Exercise
Within the data below, copy each line where the string "production" is found.

Given records
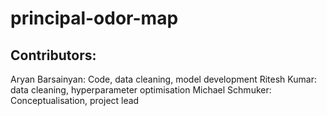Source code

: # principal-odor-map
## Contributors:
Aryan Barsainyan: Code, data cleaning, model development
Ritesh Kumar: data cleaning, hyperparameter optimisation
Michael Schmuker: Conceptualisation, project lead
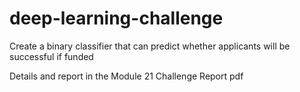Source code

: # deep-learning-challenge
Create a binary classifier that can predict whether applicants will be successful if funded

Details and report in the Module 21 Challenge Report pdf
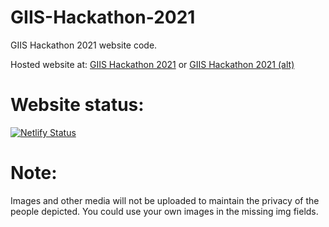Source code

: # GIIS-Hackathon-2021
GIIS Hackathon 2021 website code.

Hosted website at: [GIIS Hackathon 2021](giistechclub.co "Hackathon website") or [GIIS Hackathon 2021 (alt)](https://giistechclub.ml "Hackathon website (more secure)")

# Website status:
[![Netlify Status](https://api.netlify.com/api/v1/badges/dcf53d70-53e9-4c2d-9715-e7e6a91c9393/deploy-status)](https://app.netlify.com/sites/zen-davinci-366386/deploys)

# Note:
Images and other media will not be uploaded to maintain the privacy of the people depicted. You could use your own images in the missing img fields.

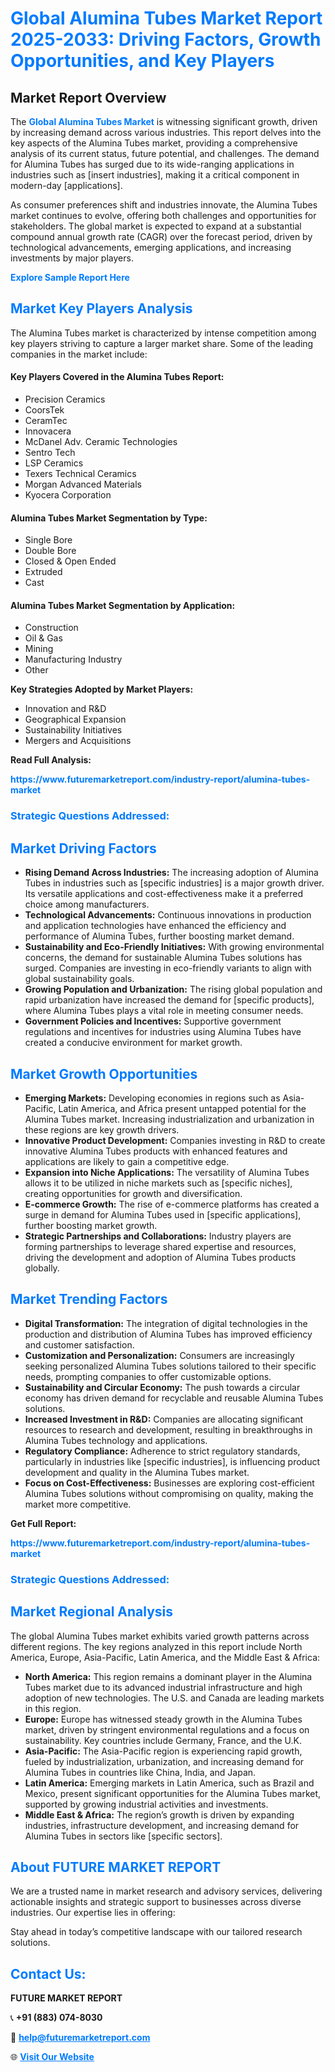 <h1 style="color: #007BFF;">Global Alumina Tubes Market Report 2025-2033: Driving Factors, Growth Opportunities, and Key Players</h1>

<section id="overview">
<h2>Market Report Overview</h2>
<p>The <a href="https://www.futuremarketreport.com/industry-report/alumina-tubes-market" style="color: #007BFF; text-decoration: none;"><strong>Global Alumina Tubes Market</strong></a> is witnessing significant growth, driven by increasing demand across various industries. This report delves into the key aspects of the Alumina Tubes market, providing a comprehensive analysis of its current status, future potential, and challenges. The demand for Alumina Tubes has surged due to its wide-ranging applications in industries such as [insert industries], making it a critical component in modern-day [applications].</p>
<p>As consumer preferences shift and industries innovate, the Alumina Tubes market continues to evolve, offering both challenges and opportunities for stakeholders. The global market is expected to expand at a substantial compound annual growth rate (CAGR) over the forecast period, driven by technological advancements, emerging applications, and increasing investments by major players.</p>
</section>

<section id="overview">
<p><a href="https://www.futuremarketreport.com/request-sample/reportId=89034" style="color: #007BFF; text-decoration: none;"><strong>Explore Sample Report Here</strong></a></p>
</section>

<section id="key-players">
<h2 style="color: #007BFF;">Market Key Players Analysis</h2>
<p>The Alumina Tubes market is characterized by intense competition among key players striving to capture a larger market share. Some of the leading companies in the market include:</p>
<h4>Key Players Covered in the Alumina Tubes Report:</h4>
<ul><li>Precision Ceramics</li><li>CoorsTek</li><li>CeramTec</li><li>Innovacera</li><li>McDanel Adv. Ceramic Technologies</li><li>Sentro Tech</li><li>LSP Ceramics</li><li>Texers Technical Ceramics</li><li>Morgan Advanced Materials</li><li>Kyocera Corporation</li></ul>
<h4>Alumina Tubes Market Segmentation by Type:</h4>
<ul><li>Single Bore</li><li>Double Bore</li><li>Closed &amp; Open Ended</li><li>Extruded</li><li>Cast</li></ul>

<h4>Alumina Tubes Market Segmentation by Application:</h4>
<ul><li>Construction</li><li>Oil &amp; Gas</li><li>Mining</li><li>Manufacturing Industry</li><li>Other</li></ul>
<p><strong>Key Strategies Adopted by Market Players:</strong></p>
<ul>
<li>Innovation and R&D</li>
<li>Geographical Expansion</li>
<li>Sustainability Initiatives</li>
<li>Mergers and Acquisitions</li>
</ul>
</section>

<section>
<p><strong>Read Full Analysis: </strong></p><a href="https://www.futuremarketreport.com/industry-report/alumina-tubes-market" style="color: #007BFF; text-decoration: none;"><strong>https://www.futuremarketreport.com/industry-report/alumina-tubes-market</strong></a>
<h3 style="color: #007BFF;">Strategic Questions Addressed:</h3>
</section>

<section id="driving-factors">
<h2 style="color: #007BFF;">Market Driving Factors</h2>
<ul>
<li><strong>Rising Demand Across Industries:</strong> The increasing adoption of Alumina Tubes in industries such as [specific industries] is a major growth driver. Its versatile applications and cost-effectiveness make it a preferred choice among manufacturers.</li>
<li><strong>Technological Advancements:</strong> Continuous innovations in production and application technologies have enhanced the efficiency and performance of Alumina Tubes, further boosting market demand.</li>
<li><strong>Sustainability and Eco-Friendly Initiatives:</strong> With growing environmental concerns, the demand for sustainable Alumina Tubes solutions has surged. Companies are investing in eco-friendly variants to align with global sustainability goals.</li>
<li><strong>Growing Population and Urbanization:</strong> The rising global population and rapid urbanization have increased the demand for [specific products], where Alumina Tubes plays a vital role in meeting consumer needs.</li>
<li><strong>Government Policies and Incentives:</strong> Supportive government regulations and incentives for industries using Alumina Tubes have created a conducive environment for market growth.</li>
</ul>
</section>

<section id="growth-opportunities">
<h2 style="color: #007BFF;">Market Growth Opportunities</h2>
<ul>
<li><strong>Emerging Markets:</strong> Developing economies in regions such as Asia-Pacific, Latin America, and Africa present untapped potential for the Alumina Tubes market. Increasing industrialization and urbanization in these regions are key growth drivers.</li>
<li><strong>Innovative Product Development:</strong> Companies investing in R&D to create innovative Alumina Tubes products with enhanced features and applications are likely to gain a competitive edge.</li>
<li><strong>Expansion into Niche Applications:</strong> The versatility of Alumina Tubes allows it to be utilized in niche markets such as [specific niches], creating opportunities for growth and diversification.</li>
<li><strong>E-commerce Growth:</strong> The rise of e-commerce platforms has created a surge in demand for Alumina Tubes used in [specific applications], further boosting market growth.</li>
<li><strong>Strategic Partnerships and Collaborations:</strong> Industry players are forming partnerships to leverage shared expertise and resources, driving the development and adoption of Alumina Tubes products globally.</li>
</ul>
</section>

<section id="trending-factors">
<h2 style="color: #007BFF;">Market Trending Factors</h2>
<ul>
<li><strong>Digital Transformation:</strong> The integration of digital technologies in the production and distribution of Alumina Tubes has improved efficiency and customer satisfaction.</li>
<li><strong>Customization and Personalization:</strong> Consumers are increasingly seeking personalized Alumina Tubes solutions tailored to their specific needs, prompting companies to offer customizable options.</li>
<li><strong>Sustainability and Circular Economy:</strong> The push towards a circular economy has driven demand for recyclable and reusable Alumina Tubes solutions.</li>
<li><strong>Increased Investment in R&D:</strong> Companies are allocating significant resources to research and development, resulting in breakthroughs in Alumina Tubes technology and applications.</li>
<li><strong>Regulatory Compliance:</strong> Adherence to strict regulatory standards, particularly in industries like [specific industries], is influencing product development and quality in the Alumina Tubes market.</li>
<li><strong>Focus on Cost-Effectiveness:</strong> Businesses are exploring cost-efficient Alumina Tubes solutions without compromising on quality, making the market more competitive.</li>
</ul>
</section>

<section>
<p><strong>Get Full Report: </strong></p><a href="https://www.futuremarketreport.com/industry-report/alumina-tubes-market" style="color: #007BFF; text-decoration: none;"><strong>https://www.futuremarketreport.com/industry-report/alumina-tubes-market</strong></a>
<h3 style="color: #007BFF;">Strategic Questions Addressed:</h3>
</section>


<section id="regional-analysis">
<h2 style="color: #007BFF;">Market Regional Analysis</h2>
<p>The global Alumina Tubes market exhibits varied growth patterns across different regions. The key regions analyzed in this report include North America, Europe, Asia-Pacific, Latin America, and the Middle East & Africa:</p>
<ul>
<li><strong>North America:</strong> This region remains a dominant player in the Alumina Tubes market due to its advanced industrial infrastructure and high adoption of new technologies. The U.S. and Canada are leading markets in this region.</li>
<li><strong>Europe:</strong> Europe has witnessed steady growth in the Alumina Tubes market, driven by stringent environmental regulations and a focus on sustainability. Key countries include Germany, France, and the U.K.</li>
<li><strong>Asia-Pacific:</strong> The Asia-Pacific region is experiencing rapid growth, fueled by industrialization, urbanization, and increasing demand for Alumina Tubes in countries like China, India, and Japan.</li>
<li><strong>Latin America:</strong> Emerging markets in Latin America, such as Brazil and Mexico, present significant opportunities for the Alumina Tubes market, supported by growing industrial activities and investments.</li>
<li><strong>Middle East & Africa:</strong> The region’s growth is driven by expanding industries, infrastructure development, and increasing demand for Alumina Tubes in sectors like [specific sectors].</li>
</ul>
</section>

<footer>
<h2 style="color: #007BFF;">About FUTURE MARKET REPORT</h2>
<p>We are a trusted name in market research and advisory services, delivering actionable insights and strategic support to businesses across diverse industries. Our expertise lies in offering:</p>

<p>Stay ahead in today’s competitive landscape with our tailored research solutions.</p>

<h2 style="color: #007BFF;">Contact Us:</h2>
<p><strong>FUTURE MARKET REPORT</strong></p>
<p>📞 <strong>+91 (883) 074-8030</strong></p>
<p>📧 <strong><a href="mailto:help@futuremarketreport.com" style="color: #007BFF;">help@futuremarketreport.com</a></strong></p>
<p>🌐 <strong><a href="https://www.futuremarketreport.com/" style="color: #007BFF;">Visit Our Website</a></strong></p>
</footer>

Solution
<li><strong>Technological Advancements:</strong> Continuous innovations in production and application technologies have enhanced the efficiency and performance of Alumina Tubes, further boosting market demand.</li>
<li><strong>Digital Transformation:</strong> The integration of digital technologies in the production and distribution of Alumina Tubes has improved efficiency and customer satisfaction.</li>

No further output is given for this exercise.